=== Begin Enclosure ===

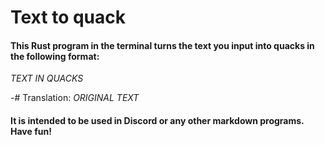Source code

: # Text to quack

#### This Rust program in the terminal turns the text you input into quacks in the following format:

*TEXT IN QUACKS* 

-# Translation: *ORIGINAL TEXT*

#### It is intended to be used in Discord or any other markdown programs. Have fun!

=== End Enclosure ===

• _Brief_
Reproduce, exactly and only, the lines running from the one with "Text to quack" to the end of the listing above.

• _Expected answer_
: # Text to quack

#### This Rust program in the terminal turns the text you input into quacks in the following format:

*TEXT IN QUACKS* 

-# Translation: *ORIGINAL TEXT*

#### It is intended to be used in Discord or any other markdown programs. Have fun!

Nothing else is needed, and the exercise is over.